Every line in the data below from the one containing "2. 找到需要合并的分支，单击【Merge Request】按钮。" down to the one containing "3. 首先单击左边导航栏的【Protected Branches】项，选好需要保护的分支，单击【Protect】按钮即可。", both included, must be retyped exactly; no other line is to appear.
:: DATA UNDER STUDY ::
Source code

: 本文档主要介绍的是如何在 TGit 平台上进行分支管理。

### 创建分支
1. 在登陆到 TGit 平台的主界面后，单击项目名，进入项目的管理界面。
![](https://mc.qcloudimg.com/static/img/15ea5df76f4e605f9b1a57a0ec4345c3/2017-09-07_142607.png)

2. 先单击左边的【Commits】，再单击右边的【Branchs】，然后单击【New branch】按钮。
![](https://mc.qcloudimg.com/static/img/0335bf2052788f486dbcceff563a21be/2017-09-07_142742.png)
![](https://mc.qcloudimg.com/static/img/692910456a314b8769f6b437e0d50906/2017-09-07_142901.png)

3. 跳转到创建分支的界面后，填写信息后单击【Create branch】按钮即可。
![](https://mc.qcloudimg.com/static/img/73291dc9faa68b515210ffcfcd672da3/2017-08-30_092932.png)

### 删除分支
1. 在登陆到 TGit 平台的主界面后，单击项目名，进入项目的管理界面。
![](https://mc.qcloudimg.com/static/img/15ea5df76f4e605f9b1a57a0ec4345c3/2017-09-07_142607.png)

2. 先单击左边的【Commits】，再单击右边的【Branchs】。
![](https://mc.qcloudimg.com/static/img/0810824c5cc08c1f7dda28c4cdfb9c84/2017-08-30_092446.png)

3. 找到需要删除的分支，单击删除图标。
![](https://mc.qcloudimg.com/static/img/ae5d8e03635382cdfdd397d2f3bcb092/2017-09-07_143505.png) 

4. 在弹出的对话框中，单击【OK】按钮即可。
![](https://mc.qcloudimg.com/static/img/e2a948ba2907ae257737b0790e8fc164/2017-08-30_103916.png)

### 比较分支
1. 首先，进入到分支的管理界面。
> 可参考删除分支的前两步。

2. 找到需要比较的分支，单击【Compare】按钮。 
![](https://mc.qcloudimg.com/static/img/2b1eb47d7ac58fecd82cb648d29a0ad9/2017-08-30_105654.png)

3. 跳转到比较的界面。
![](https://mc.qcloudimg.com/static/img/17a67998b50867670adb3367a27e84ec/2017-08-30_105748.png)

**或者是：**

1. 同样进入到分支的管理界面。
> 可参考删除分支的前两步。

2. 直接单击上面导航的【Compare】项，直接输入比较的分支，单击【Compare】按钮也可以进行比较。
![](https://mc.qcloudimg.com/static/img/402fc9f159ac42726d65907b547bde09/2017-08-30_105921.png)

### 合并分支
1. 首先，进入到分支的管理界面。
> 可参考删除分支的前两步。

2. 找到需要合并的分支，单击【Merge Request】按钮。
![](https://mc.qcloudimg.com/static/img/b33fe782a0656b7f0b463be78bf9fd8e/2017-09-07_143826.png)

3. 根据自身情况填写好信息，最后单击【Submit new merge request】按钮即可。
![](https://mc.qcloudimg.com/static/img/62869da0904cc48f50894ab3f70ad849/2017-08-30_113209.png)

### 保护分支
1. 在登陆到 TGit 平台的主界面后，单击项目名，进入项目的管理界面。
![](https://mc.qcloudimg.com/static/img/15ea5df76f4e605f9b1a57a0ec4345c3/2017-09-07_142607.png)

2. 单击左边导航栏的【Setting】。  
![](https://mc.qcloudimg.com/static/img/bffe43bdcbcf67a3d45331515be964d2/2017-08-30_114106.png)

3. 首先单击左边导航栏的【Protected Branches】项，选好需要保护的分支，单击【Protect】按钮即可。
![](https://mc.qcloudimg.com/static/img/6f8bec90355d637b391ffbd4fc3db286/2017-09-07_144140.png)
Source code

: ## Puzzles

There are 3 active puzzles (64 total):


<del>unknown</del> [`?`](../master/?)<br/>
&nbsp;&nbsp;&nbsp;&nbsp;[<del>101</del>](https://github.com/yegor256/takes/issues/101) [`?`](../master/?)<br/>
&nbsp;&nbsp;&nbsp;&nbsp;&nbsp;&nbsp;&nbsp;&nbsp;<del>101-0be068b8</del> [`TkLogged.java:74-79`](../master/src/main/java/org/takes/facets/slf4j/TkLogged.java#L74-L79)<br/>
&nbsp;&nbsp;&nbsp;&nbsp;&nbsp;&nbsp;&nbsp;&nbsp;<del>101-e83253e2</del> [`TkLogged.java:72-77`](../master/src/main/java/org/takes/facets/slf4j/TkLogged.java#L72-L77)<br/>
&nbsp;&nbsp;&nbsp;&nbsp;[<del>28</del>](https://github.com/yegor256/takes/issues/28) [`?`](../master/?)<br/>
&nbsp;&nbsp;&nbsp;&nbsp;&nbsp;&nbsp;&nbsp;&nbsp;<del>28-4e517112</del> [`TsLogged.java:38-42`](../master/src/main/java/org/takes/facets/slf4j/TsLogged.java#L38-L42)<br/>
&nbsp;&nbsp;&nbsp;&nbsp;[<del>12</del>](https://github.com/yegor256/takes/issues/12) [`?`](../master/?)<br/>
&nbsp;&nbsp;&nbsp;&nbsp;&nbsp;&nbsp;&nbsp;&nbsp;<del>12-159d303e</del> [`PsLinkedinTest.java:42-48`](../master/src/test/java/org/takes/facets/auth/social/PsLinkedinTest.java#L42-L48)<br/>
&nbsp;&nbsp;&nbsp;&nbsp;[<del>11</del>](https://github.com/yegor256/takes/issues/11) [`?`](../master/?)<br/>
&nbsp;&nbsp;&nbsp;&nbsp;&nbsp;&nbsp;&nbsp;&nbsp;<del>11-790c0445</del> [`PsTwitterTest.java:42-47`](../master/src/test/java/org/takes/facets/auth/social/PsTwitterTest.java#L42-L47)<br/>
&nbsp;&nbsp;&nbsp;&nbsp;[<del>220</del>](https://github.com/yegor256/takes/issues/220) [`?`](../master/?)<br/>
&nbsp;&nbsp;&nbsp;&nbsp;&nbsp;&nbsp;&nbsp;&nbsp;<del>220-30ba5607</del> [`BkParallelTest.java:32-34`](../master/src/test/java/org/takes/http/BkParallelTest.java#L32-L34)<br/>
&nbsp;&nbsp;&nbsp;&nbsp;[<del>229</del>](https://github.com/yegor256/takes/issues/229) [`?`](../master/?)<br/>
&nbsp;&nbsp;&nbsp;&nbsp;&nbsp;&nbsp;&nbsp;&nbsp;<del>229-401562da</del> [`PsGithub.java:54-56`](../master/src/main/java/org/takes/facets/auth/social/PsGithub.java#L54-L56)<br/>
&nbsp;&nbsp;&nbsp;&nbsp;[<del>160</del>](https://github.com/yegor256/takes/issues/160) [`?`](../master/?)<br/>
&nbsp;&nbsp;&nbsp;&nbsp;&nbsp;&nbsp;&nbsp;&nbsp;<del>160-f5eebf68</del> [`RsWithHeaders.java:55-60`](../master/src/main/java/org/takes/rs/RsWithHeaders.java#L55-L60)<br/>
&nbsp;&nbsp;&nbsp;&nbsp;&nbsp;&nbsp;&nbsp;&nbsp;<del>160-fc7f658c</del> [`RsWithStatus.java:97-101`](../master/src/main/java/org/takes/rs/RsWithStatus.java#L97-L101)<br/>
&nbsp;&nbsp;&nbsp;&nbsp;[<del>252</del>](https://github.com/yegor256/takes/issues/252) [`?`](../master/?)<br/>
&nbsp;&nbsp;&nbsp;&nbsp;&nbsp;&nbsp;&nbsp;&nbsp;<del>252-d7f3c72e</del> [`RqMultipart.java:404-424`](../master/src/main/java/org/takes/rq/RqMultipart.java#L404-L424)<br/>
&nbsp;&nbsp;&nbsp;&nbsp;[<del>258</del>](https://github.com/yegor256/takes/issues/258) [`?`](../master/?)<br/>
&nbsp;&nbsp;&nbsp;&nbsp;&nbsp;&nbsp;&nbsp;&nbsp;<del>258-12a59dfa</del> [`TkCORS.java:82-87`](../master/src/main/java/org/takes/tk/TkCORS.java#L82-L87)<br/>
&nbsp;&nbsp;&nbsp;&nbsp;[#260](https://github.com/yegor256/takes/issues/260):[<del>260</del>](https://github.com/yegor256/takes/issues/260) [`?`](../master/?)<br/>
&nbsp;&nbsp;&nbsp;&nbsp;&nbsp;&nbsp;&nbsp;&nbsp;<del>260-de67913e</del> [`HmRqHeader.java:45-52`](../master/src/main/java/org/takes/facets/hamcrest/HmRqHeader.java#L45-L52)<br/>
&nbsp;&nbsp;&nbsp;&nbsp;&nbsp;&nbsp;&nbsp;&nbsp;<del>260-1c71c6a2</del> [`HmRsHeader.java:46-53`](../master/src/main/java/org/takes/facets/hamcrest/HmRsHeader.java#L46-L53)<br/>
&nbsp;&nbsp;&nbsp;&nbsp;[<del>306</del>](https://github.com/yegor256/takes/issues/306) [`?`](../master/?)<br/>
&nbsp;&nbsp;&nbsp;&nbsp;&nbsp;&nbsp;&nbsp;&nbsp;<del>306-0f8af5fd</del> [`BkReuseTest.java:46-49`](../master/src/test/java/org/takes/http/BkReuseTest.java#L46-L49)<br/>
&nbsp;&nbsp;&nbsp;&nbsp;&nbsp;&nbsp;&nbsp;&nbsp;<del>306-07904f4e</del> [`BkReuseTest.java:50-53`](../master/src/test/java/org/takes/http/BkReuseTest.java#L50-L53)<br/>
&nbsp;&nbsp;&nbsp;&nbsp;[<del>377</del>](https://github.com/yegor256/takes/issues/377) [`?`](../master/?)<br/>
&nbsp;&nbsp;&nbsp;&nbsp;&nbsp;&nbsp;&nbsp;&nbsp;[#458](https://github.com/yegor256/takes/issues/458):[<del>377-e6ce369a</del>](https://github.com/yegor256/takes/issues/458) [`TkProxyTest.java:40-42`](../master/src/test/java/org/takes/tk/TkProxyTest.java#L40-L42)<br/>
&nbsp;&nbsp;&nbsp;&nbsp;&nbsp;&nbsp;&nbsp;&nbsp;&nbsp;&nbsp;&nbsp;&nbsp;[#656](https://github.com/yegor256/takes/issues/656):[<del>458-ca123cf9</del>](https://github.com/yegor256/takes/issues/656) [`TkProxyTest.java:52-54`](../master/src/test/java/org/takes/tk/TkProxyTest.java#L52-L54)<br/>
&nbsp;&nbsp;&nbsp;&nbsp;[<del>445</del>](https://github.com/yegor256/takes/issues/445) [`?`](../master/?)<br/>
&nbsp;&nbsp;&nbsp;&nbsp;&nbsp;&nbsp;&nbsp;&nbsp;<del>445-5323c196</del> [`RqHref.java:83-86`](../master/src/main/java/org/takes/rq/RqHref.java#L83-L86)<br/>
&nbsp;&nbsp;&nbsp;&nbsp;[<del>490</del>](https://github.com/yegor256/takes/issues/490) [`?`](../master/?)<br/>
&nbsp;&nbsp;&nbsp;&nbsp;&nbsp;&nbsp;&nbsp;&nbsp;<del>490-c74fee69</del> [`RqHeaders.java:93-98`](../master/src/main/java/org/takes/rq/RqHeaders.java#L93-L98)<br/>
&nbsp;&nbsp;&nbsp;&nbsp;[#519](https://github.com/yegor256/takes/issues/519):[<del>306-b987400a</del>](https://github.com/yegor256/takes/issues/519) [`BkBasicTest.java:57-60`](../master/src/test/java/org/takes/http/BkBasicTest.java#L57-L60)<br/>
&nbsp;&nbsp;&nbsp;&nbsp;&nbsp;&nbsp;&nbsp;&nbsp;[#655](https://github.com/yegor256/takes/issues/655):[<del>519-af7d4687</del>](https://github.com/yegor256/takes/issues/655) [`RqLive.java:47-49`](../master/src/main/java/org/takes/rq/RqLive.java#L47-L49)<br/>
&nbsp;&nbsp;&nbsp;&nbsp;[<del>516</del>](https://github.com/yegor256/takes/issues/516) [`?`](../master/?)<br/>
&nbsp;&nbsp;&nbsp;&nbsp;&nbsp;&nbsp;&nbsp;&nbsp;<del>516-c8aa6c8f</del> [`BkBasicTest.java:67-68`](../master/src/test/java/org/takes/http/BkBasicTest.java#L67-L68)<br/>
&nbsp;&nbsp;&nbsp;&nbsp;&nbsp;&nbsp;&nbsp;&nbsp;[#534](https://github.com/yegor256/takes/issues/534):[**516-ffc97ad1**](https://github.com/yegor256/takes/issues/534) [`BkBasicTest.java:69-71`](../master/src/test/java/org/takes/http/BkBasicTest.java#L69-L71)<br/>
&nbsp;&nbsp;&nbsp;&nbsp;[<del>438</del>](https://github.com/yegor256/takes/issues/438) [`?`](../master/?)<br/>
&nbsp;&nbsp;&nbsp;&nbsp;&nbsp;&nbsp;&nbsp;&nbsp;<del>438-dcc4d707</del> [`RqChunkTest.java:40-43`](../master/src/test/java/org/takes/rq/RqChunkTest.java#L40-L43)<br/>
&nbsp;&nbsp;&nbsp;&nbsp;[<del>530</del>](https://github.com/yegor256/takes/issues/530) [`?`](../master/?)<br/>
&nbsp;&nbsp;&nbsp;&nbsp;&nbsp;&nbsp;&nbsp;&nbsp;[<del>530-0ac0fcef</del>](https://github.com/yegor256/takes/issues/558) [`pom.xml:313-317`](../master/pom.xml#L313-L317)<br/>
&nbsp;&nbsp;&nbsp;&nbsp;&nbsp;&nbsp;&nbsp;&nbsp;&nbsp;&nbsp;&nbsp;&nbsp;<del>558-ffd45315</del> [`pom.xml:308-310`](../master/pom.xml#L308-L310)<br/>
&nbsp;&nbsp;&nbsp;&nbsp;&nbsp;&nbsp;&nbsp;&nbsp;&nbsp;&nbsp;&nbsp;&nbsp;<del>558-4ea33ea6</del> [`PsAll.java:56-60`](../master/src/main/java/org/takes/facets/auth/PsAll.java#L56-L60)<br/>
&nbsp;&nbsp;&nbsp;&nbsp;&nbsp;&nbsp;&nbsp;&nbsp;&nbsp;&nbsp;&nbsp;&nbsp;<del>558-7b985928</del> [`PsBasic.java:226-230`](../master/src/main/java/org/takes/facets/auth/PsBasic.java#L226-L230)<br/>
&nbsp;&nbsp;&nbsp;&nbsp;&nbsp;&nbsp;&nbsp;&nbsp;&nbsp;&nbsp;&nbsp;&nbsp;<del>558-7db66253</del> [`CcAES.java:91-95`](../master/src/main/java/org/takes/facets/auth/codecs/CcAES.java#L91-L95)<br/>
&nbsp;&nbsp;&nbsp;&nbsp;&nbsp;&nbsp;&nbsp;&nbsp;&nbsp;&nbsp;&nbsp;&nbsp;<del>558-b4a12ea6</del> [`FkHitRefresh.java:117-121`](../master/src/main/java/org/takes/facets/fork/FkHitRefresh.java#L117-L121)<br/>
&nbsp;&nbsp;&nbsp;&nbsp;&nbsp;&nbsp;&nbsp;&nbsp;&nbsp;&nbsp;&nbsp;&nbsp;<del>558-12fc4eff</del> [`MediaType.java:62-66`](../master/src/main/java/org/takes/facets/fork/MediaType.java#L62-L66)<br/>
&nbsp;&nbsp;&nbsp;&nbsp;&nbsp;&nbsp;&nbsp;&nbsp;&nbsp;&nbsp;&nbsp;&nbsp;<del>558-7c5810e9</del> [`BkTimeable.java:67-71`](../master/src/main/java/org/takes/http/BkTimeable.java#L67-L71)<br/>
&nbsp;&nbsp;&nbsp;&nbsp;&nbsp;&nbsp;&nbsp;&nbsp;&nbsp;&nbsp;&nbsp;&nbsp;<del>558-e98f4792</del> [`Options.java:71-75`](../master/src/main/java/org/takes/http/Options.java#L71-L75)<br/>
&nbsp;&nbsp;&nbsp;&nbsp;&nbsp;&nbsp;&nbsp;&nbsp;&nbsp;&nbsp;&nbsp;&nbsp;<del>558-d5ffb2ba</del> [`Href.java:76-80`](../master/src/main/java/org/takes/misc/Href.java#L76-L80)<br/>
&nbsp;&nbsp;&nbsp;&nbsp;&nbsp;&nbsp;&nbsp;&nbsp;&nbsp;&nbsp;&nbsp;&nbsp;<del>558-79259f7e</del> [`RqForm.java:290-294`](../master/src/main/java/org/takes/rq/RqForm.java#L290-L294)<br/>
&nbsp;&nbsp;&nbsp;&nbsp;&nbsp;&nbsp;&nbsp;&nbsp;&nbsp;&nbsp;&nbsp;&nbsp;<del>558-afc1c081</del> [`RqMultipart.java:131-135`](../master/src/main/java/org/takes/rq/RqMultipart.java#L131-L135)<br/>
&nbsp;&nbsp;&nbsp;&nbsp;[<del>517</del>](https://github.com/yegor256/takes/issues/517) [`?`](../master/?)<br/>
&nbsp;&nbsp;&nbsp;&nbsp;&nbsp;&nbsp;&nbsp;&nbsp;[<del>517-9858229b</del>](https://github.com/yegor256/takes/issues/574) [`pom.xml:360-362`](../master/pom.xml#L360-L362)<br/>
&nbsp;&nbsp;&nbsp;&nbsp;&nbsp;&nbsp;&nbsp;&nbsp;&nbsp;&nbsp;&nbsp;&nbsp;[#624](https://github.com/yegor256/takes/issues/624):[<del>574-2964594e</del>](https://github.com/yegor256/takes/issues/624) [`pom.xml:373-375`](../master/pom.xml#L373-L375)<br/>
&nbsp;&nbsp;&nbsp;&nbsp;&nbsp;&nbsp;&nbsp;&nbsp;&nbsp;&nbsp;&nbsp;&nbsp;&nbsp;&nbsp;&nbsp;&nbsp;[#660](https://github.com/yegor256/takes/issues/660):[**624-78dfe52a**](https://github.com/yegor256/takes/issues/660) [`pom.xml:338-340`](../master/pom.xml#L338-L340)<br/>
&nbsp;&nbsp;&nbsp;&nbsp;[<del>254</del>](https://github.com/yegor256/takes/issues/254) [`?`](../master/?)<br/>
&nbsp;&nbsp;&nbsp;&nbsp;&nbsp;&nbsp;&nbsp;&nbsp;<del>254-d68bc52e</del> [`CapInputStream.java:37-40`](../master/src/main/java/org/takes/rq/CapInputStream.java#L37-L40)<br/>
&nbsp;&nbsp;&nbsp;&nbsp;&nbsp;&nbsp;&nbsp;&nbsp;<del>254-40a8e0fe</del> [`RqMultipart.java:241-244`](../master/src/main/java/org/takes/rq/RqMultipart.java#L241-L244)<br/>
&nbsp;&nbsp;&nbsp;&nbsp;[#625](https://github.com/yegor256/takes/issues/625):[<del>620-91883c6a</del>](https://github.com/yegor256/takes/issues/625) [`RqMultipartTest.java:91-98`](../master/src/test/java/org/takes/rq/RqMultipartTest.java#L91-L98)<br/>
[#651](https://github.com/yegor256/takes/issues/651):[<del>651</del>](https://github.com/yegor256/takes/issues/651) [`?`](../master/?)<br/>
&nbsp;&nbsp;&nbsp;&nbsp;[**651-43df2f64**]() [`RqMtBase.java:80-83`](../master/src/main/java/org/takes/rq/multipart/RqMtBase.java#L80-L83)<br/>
:::
■ OUTPUT OF THE TASK:
2. 找到需要合并的分支，单击【Merge Request】按钮。
![](https://mc.qcloudimg.com/static/img/b33fe782a0656b7f0b463be78bf9fd8e/2017-09-07_143826.png)

3. 根据自身情况填写好信息，最后单击【Submit new merge request】按钮即可。
![](https://mc.qcloudimg.com/static/img/62869da0904cc48f50894ab3f70ad849/2017-08-30_113209.png)

### 保护分支
1. 在登陆到 TGit 平台的主界面后，单击项目名，进入项目的管理界面。
![](https://mc.qcloudimg.com/static/img/15ea5df76f4e605f9b1a57a0ec4345c3/2017-09-07_142607.png)

2. 单击左边导航栏的【Setting】。  
![](https://mc.qcloudimg.com/static/img/bffe43bdcbcf67a3d45331515be964d2/2017-08-30_114106.png)

3. 首先单击左边导航栏的【Protected Branches】项，选好需要保护的分支，单击【Protect】按钮即可。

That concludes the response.